[Plain-text document sources]
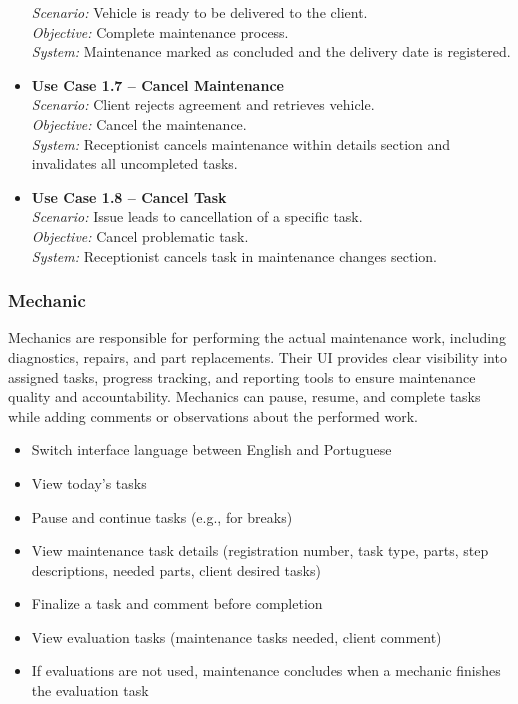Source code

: \begin{itemize}
    \textit{Scenario:} Vehicle is ready to be delivered to the client.\\
    \textit{Objective:} Complete maintenance process.\\
    \textit{System:} Maintenance marked as concluded and the delivery date is registered.
    \item \textbf{Use Case 1.7 – Cancel Maintenance}\\
    \textit{Scenario:} Client rejects agreement and retrieves vehicle.\\
    \textit{Objective:} Cancel the maintenance.\\
    \textit{System:} Receptionist cancels maintenance within details section and invalidates all uncompleted tasks.
    \item \textbf{Use Case 1.8 – Cancel Task}\\
    \textit{Scenario:} Issue leads to cancellation of a specific task.\\
    \textit{Objective:} Cancel problematic task.\\
    \textit{System:} Receptionist cancels task in maintenance changes section.
\end{itemize}


\subsubsection{Mechanic}

Mechanics are responsible for performing the actual maintenance work, including diagnostics, repairs, and part replacements. Their \ac{UI} provides clear visibility into assigned tasks, progress tracking, and reporting tools to ensure maintenance quality and accountability. Mechanics can pause, resume, and complete tasks while adding comments or observations about the performed work.


\begin{itemize}
    \item Switch interface language between English and Portuguese
    \item View today's tasks
    \item Pause and continue tasks (e.g., for breaks)
    \item View maintenance task details (registration number, task type, parts, step descriptions, needed parts, client desired tasks)
    \item Finalize a task and comment before completion
    \item View evaluation tasks (maintenance tasks needed, client comment)
    \item If evaluations are not used, maintenance concludes when a mechanic finishes the evaluation task
\end{itemize}

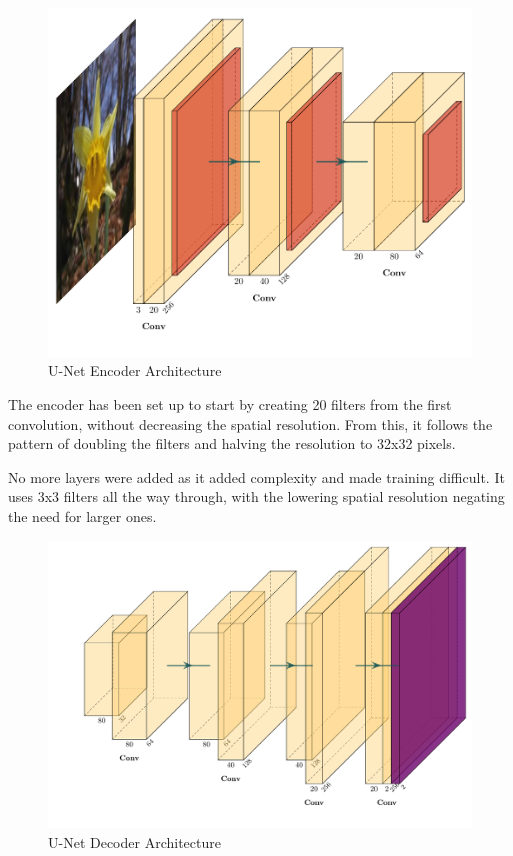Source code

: \documentclass{article}
\begin{document}
\begin{figure}[H]
    \centering
    \includegraphics[width=\linewidth]{unetEncode.pdf}
    \caption{U-Net Encoder Architecture}
\end{figure}

The encoder has been set up to start by creating 20 filters from the first convolution, without decreasing the spatial resolution. From this, it follows the pattern of doubling the filters and halving the resolution to 32x32 pixels. 

No more layers were added as it added complexity and made training difficult. It uses 3x3 filters all the way through, with the lowering spatial resolution negating the need for larger ones.

\begin{figure}[H]
    \centering
    \includegraphics[width=\linewidth]{unetDecode.pdf}
    \caption{U-Net Decoder Architecture}
\end{figure}
\end{document}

__What this task involves__
Go through the records above and return every line that holds the string "Objective".

__Answer to the problem__
    \textit{Objective:} Complete maintenance process.\\
    \textit{Objective:} Cancel the maintenance.\\
    \textit{Objective:} Cancel problematic task.\\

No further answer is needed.